*ASSIGNMENT:* Whenever a line of the data below holds the string "language", copy that line.

(MATERIAL SUPPLIED)

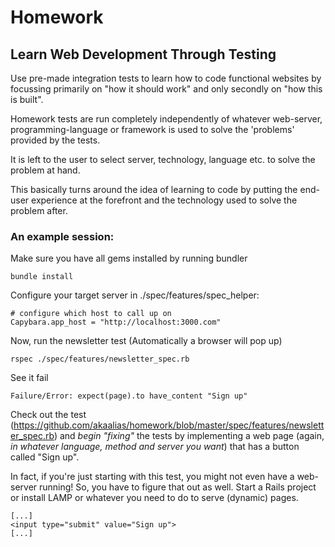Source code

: # Homework

## Learn Web Development Through Testing

Use pre-made integration tests to learn how to code functional websites by focussing primarily on "how it should work" and only secondly on "how this is built".

Homework tests are run completely independently of whatever web-server, programming-language or framework is used to solve the 'problems' provided by the tests. 

It is left to the user to select server, technology, language etc. to solve the problem at hand.

This basically turns around the idea of learning to code by putting the end-user experience at the forefront and the technology used to solve the problem after. 

### An example session:

Make sure you have all gems installed by running bundler

```
bundle install
```

Configure your target server in ./spec/features/spec_helper:

``` 
# configure which host to call up on
Capybara.app_host = "http://localhost:3000.com"
```

Now, run the newsletter test (Automatically a browser will pop up)

```
rspec ./spec/features/newsletter_spec.rb
```

See it fail

```
Failure/Error: expect(page).to have_content "Sign up"
```

Check out the test (https://github.com/akaalias/homework/blob/master/spec/features/newsletter_spec.rb) and *begin "fixing"* the tests by implementing a web page (again, *in whatever language, method and server you want*) that has a button called "Sign up". 

In fact, if you're just starting with this test, you might not even have a web-server running! So, you have to figure that out as well. Start a Rails project or install LAMP or whatever you need to do to serve (dynamic) pages. 

```
[...]
<input type="submit" value="Sign up">
[...]
```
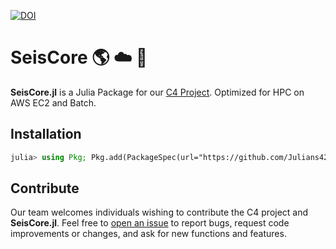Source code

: [![DOI](https://zenodo.org/badge/358739945.svg)](https://doi.org/10.5281/zenodo.15276501)

# SeisCore :earth_americas: :cloud: :ski:
**SeisCore.jl** is a Julia Package for our [C4 Project](https://github.com/Julians42/C4-Project.jl). Optimized for HPC on AWS EC2 and Batch. 

## Installation

```julia
julia> using Pkg; Pkg.add(PackageSpec(url="https://github.com/Julians42/SeisCore.jl", rev="master"))
```


## Contribute 
Our team welcomes individuals wishing to contribute the C4 project and **SeisCore.jl**. Feel free to [open an issue](https://github.com/Julians42/SeisCore.jl/issues/new) to report bugs, request code improvements or changes, and ask for new functions and features. 
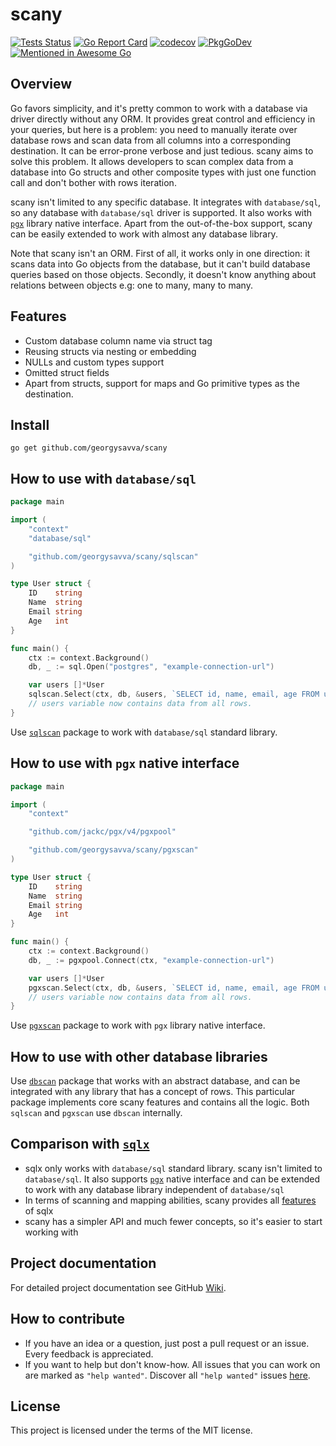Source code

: # scany

[![Tests Status](https://github.com/georgysavva/scany/actions/workflows/test.yml/badge.svg?branch=master)](https://github.com/georgysavva/scany/actions/workflows/test.yml)
[![Go Report Card](https://goreportcard.com/badge/github.com/georgysavva/scany)](https://goreportcard.com/report/github.com/georgysavva/scany)
[![codecov](https://codecov.io/gh/georgysavva/scany/branch/master/graph/badge.svg)](https://codecov.io/gh/georgysavva/scany)
[![PkgGoDev](https://pkg.go.dev/badge/github.com/georgysavva/scany)](https://pkg.go.dev/github.com/georgysavva/scany)
[![Mentioned in Awesome Go](https://awesome.re/mentioned-badge.svg)](https://github.com/avelino/awesome-go)  

## Overview

Go favors simplicity, and it's pretty common to work with a database via driver directly without any ORM. It provides
great control and efficiency in your queries, but here is a problem:
you need to manually iterate over database rows and scan data from all columns into a corresponding destination. It can
be error-prone verbose and just tedious. scany aims to solve this problem. It allows developers to scan complex data
from a database into Go structs and other composite types with just one function call and don't bother with rows
iteration.

scany isn't limited to any specific database. It integrates with `database/sql`, so any database with `database/sql`
driver is supported. It also works with [`pgx`](https://github.com/jackc/pgx) library native interface. Apart from the
out-of-the-box support, scany can be easily extended to work with almost any database library.

Note that scany isn't an ORM. First of all, it works only in one direction:
it scans data into Go objects from the database, but it can't build database queries based on those objects. Secondly,
it doesn't know anything about relations between objects e.g: one to many, many to many.

## Features

* Custom database column name via struct tag
* Reusing structs via nesting or embedding 
* NULLs and custom types support
* Omitted struct fields
* Apart from structs, support for maps and Go primitive types as the destination.

## Install

```
go get github.com/georgysavva/scany
```

## How to use with `database/sql`

```go
package main

import (
	"context"
	"database/sql"

	"github.com/georgysavva/scany/sqlscan"
)

type User struct {
	ID    string
	Name  string
	Email string
	Age   int
}

func main() {
	ctx := context.Background()
	db, _ := sql.Open("postgres", "example-connection-url")

	var users []*User
	sqlscan.Select(ctx, db, &users, `SELECT id, name, email, age FROM users`)
	// users variable now contains data from all rows.
}
```

Use [`sqlscan`](https://pkg.go.dev/github.com/georgysavva/scany/sqlscan) 
package to work with `database/sql` standard library. 


## How to use with `pgx` native interface

```go
package main

import (
	"context"

	"github.com/jackc/pgx/v4/pgxpool"

	"github.com/georgysavva/scany/pgxscan"
)

type User struct {
	ID    string
	Name  string
	Email string
	Age   int
}

func main() {
	ctx := context.Background()
	db, _ := pgxpool.Connect(ctx, "example-connection-url")

	var users []*User
	pgxscan.Select(ctx, db, &users, `SELECT id, name, email, age FROM users`)
	// users variable now contains data from all rows.
}
```

Use [`pgxscan`](https://pkg.go.dev/github.com/georgysavva/scany/pgxscan) 
package to work with `pgx` library native interface. 

## How to use with other database libraries

Use [`dbscan`](https://pkg.go.dev/github.com/georgysavva/scany/dbscan) package that works with an abstract database, 
and can be integrated with any library that has a concept of rows. This particular package implements core scany
features and contains all the logic. Both `sqlscan` and `pgxscan` use `dbscan` internally.

## Comparison with [`sqlx`](https://github.com/jmoiron/sqlx)

* sqlx only works with `database/sql` standard library. scany isn't limited to `database/sql`. It also
  supports [`pgx`](https://github.com/jackc/pgx) native interface and can be extended to work with any database library
  independent of `database/sql`
* In terms of scanning and mapping abilities, scany provides
  all [features](https://github.com/georgysavva/scany#features) of sqlx
* scany has a simpler API and much fewer concepts, so it's easier to start working with

## Project documentation

For detailed project documentation see GitHub [Wiki](https://github.com/georgysavva/scany/wiki).

## How to contribute

- If you have an idea or a question, just post a pull request or an issue. Every feedback is appreciated.
- If you want to help but don't know-how. All issues that you can work on are marked as `"help wanted"`. Discover all `"help wanted"` issues [here](https://github.com/georgysavva/scany/issues?q=is%3Aissue+is%3Aopen+label%3A%22help+wanted%22).


## License

This project is licensed under the terms of the MIT license.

(End MATERIAL SUPPLIED)

*REPLY:*
Homework tests are run completely independently of whatever web-server, programming-language or framework is used to solve the 'problems' provided by the tests. 
It is left to the user to select server, technology, language etc. to solve the problem at hand.
Check out the test (https://github.com/akaalias/homework/blob/master/spec/features/newsletter_spec.rb) and *begin "fixing"* the tests by implementing a web page (again, *in whatever language, method and server you want*) that has a button called "Sign up". 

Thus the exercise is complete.